Era of Broad Server Virtualization Adoption

23. 05. 2007 | 5/2007 | Komentáre čitateľov [0]

Virtual server technology has been a feature of IT systems for a very long time, having started in the mainframe datacenter as a way to create logical partitions within a large computing resource so that each partition could run a specific workload without interfering with the others.

Era of Broad Server Virtualization Adoption According to a new study by IDC's European Systems and Infrastructure Research Group, server virtualization is becoming firmly entrenched in large European organizations and is expanding at a significant rate. The survey shows a rapid rate of adoption, with respondents reporting deeper and broader server virtualization deployment within their organizations.

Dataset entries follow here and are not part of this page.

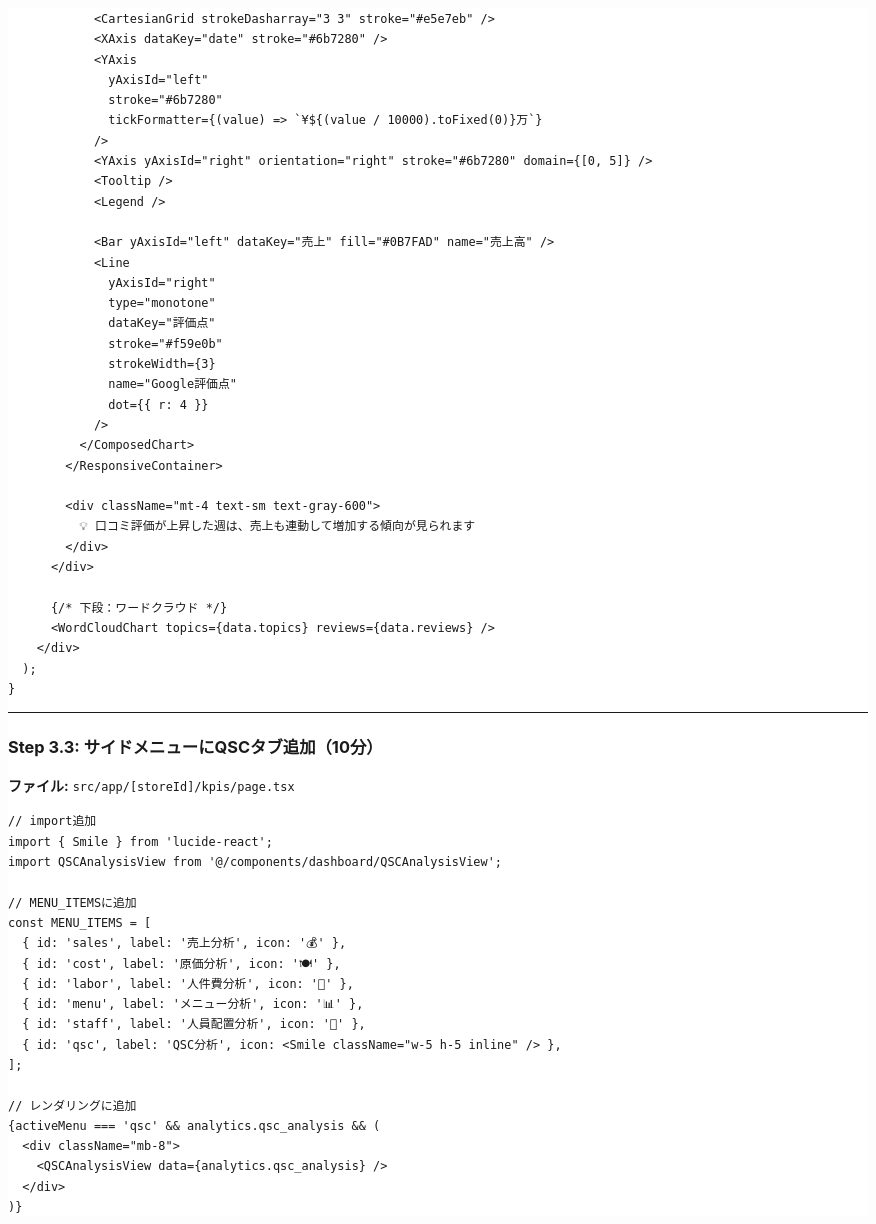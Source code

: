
 ```tsx
            <CartesianGrid strokeDasharray="3 3" stroke="#e5e7eb" />
            <XAxis dataKey="date" stroke="#6b7280" />
            <YAxis
              yAxisId="left"
              stroke="#6b7280"
              tickFormatter={(value) => `¥${(value / 10000).toFixed(0)}万`}
            />
            <YAxis yAxisId="right" orientation="right" stroke="#6b7280" domain={[0, 5]} />
            <Tooltip />
            <Legend />
            
            <Bar yAxisId="left" dataKey="売上" fill="#0B7FAD" name="売上高" />
            <Line
              yAxisId="right"
              type="monotone"
              dataKey="評価点"
              stroke="#f59e0b"
              strokeWidth={3}
              name="Google評価点"
              dot={{ r: 4 }}
            />
          </ComposedChart>
        </ResponsiveContainer>
        
        <div className="mt-4 text-sm text-gray-600">
          💡 口コミ評価が上昇した週は、売上も連動して増加する傾向が見られます
        </div>
      </div>

      {/* 下段：ワードクラウド */}
      <WordCloudChart topics={data.topics} reviews={data.reviews} />
    </div>
  );
}
```

---

### Step 3.3: サイドメニューにQSCタブ追加（10分）

**ファイル:** `src/app/[storeId]/kpis/page.tsx`

```tsx
// import追加
import { Smile } from 'lucide-react';
import QSCAnalysisView from '@/components/dashboard/QSCAnalysisView';

// MENU_ITEMSに追加
const MENU_ITEMS = [
  { id: 'sales', label: '売上分析', icon: '💰' },
  { id: 'cost', label: '原価分析', icon: '🍽️' },
  { id: 'labor', label: '人件費分析', icon: '👥' },
  { id: 'menu', label: 'メニュー分析', icon: '📊' },
  { id: 'staff', label: '人員配置分析', icon: '👔' },
  { id: 'qsc', label: 'QSC分析', icon: <Smile className="w-5 h-5 inline" /> },
];

// レンダリングに追加
{activeMenu === 'qsc' && analytics.qsc_analysis && (
  <div className="mb-8">
    <QSCAnalysisView data={analytics.qsc_analysis} />
  </div>
)}
```


  [storeId: string]: {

“Virtual server technology has been a feature of IT systems for a very long time, having started in the mainframe datacenter as a way to create logical partitions within a large computing resource so that each partition could run a specific workload without interfering with the others. However, faced with mounting pressure to constantly deliver new applications at a lower cost, more rapidly and with a higher level of availability, enterprise datacenters naturally turn to server virtualization to optimize IT resources,” said Nathaniel Martinez, program manager with IDC. This study reveals a widespread adoption of server virtualization, spanning both x86 and non-x86 server environments:

  • On average, 7% of installed servers for this sample are virtualized.
  • Respondents report that 69% of servers purchased in the last 12 months were virtualized.
  • Respondents report that they expect 49% of new servers purchased next year will be virtualized.
The survey points to significant differences in server virtualization adoption:
  • By industry — with the services industry showing the highest propensity to rely on the technology.
  • By operating system — with Linux representing the most likely target for virtualization, closely followed by Windows.
  • By form factor — with rack-optimized servers followed by blades dominating respondents' virtual server environment .
“Virtualization is already impacting European server sales,” said Thomas Meyer, VP of IDC's European Systems and Infrastructure Solutions group. “According to data from IDC’s European Quarterly Server Tracker, over the last six quarters, there has been a steady decline in the growth rates of worldwide x86 shipments. While typical year-over-year shipment growth rates averaged 20% to 25% in previous years, during 2006 this growth slowed to single digits. In the fourth quarter of 2006, Western European x86 server shipment growth was only 1.8% over the same period a year ago.”

Overall, IDC anticipates the number of virtualized servers to grow by a CAGR of 55% to 1.1 million shipments in 2011, representing 52% of the forecast 2,197,000 server shipments for that period. This will be equivalent to 5.4 million logical servers (i.e., partitions deployed in 2011). IDC forecasts customer revenue from virtualized server sales in Western Europe will grow from $948 million in 2006 to $5.5 billion in 2011, corresponding to a 41% five year CAGR. Overall, it anticipates the server and software virtualization opportunity in Western Europe to grow at 38% CAGR from a current $1.1 billion combined revenue to $5.9 billion in 2011.

“Virtualization, along with automation and systems management, represents a major cornerstone of current IT investment from large IT organizations,” said Meyer. “These technologies represent the three pillars enabling the direct connection of IT operations with what's happening on the business process side.”

“European organizations surveyed view the virtualization of system resources as a technology that has the potential to change the dynamics through which organizations consume IT resources,” said Martinez. “And, in many ways, it is quickly becoming a de facto component of their IT fabric.” However, to fully harness the value this technology can unlock, virtualization alone is not sufficient, and IT organizations need to consider change management and system management tools to optimize their virtual IT environments.